• [TO DO]: Starting with the first line and ending with the line that holds "Given just a", repeat the material exactly.

• [INFORMATION GIVEN]:
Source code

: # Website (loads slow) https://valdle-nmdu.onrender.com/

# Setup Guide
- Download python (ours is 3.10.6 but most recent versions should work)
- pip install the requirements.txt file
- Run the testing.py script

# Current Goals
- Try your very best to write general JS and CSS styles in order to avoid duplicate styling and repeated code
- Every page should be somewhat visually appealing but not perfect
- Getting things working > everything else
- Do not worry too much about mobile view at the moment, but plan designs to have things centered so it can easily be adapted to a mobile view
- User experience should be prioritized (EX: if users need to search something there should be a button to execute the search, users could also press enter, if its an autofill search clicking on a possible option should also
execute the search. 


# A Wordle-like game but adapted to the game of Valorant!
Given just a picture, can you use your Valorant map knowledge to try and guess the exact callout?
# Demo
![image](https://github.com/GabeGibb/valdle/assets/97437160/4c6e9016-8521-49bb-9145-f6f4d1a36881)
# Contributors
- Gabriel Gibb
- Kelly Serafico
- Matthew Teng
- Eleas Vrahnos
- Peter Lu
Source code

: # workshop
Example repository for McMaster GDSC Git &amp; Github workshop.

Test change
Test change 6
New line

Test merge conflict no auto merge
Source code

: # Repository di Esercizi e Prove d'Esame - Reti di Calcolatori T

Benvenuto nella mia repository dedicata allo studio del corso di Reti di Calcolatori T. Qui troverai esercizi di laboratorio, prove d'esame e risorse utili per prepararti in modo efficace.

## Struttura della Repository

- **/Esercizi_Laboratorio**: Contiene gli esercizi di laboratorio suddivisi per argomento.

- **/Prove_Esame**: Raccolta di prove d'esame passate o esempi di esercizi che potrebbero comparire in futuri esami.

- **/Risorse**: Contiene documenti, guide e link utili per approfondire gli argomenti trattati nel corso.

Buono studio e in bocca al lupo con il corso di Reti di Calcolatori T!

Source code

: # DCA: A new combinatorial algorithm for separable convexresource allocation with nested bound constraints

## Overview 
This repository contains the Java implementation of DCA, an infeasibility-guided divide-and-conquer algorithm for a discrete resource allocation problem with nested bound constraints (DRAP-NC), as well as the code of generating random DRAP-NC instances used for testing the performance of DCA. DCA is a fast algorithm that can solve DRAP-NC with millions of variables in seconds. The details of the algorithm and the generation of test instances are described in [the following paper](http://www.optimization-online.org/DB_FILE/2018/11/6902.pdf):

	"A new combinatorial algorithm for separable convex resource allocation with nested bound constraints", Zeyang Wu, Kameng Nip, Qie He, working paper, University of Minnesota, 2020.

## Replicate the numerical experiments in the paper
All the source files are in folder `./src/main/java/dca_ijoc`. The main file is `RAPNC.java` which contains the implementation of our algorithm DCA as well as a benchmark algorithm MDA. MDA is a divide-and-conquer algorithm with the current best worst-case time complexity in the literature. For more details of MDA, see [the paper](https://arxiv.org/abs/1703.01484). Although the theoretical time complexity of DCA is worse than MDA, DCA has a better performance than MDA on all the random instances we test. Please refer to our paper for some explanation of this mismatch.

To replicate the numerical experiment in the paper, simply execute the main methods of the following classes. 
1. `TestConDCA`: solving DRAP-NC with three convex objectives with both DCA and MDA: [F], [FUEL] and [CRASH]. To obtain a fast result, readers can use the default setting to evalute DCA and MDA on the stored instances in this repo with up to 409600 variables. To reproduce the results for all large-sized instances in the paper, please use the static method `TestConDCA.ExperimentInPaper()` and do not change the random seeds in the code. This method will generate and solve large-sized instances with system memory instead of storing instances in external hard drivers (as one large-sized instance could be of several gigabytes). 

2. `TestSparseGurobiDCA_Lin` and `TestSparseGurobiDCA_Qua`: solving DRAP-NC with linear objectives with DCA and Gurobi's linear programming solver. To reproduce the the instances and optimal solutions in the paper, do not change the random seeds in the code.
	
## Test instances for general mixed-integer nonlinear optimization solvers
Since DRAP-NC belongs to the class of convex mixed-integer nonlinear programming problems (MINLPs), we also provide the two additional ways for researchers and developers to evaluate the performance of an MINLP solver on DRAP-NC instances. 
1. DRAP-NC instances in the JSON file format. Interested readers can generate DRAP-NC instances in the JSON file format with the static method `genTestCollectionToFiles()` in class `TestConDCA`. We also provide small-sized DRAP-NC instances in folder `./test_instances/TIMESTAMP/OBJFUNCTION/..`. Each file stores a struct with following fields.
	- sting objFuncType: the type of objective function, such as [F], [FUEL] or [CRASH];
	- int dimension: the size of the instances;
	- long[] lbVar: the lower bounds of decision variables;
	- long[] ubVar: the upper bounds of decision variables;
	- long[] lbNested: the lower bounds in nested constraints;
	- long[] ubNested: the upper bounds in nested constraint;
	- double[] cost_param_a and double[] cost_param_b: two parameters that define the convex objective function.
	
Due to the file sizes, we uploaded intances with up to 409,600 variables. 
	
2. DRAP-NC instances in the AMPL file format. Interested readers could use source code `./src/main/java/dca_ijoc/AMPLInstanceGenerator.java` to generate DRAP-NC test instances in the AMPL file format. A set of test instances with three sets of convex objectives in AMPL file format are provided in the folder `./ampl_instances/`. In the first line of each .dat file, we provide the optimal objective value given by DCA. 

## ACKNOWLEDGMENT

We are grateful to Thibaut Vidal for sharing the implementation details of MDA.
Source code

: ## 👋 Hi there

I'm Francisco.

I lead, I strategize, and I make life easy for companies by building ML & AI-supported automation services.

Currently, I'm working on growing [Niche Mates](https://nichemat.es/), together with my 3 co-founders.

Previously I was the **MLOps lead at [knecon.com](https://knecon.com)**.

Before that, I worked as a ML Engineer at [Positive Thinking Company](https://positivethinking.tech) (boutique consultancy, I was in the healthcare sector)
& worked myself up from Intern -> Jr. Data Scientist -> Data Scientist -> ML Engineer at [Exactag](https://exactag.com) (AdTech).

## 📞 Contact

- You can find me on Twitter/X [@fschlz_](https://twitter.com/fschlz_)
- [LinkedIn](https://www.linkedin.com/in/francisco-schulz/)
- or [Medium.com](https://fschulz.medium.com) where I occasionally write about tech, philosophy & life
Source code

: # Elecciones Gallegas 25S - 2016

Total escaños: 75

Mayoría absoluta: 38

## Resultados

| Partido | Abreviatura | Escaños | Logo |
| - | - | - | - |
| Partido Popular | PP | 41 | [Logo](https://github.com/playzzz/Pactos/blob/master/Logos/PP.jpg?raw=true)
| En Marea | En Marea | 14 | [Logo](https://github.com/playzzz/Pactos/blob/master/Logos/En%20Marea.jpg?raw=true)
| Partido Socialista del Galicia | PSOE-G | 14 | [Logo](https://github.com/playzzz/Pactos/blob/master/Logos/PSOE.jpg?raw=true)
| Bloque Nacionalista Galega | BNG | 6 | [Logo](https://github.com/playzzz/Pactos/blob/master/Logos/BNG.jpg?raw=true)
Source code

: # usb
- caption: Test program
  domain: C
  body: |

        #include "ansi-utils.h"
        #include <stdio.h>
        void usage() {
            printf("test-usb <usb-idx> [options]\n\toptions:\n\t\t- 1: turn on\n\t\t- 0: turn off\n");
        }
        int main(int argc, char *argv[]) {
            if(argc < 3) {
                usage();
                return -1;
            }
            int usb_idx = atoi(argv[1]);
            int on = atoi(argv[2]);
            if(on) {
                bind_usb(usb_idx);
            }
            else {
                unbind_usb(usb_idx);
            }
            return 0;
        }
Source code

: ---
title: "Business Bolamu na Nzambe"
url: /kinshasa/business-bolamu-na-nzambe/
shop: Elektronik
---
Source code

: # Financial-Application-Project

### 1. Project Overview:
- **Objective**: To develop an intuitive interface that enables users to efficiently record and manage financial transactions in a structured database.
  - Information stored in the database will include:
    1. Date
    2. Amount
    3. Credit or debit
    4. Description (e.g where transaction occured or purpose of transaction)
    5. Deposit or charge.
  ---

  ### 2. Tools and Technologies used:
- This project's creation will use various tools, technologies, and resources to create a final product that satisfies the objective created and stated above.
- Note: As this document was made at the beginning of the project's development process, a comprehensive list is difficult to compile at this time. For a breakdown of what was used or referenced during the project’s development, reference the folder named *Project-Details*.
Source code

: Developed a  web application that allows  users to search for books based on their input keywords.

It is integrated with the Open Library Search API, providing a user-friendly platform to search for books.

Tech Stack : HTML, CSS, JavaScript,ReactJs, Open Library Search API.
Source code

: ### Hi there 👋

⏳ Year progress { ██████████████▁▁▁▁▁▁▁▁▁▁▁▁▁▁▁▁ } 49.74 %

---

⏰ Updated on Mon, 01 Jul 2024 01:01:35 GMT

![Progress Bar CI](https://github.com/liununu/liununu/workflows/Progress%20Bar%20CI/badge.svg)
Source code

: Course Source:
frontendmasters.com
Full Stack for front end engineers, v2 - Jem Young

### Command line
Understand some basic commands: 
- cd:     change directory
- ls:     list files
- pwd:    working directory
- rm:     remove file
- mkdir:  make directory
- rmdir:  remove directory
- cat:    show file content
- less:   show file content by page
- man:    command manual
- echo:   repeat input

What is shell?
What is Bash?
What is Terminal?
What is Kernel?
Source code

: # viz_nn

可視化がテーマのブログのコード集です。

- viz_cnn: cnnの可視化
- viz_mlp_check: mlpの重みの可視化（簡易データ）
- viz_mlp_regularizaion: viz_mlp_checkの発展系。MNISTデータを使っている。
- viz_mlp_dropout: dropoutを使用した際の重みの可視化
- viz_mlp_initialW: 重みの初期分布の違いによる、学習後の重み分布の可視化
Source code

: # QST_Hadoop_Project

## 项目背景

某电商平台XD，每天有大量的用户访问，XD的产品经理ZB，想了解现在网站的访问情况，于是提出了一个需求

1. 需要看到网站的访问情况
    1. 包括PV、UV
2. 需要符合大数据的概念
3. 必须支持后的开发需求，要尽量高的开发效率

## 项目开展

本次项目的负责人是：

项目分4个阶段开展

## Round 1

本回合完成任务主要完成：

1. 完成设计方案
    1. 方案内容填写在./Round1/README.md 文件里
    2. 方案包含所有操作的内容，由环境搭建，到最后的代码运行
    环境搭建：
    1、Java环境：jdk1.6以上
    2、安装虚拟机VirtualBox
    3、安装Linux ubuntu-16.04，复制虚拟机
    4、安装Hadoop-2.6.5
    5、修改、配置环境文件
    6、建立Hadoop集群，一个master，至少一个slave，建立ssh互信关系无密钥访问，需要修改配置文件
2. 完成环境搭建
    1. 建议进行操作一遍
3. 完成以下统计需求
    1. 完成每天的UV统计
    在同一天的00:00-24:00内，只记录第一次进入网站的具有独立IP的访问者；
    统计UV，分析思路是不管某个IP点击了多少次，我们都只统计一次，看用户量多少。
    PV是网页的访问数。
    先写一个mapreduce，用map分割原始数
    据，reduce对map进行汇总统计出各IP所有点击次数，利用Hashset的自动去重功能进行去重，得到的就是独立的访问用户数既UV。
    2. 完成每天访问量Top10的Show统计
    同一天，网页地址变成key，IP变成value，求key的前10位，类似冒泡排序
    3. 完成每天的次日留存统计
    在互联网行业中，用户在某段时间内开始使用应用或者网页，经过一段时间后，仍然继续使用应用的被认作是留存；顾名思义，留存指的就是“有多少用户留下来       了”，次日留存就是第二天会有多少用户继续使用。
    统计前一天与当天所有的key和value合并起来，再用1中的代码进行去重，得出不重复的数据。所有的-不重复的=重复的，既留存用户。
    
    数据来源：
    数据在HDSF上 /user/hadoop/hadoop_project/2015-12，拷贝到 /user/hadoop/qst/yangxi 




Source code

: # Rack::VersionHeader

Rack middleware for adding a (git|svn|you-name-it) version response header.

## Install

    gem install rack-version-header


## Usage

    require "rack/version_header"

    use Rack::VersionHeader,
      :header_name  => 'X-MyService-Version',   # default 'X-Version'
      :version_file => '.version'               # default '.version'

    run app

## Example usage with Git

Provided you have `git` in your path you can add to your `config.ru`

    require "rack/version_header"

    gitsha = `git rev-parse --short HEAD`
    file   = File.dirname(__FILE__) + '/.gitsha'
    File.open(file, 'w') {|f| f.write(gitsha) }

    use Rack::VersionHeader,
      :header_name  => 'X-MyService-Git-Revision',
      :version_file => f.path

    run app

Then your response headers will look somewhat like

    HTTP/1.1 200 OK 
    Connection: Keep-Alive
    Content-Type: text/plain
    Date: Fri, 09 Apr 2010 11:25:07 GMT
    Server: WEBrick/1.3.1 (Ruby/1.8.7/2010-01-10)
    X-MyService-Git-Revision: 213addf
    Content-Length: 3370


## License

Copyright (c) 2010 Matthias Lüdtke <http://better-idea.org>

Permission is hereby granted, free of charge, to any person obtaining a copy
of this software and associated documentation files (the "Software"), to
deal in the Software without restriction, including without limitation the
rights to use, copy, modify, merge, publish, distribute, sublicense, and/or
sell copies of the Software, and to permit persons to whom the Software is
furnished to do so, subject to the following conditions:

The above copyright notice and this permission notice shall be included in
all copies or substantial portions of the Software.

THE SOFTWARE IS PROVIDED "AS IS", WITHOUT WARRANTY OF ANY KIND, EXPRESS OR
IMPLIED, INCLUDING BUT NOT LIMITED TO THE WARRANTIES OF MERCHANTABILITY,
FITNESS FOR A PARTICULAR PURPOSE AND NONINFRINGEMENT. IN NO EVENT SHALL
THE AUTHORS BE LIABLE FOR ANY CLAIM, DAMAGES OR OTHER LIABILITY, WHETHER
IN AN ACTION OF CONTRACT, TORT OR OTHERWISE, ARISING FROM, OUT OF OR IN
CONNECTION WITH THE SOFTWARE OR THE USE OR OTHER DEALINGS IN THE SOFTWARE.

• [WRITTEN ANSWER]:
Source code

: # Website (loads slow) https://valdle-nmdu.onrender.com/

# Setup Guide
- Download python (ours is 3.10.6 but most recent versions should work)
- pip install the requirements.txt file
- Run the testing.py script

# Current Goals
- Try your very best to write general JS and CSS styles in order to avoid duplicate styling and repeated code
- Every page should be somewhat visually appealing but not perfect
- Getting things working > everything else
- Do not worry too much about mobile view at the moment, but plan designs to have things centered so it can easily be adapted to a mobile view
- User experience should be prioritized (EX: if users need to search something there should be a button to execute the search, users could also press enter, if its an autofill search clicking on a possible option should also
execute the search. 


# A Wordle-like game but adapted to the game of Valorant!
Given just a picture, can you use your Valorant map knowledge to try and guess the exact callout?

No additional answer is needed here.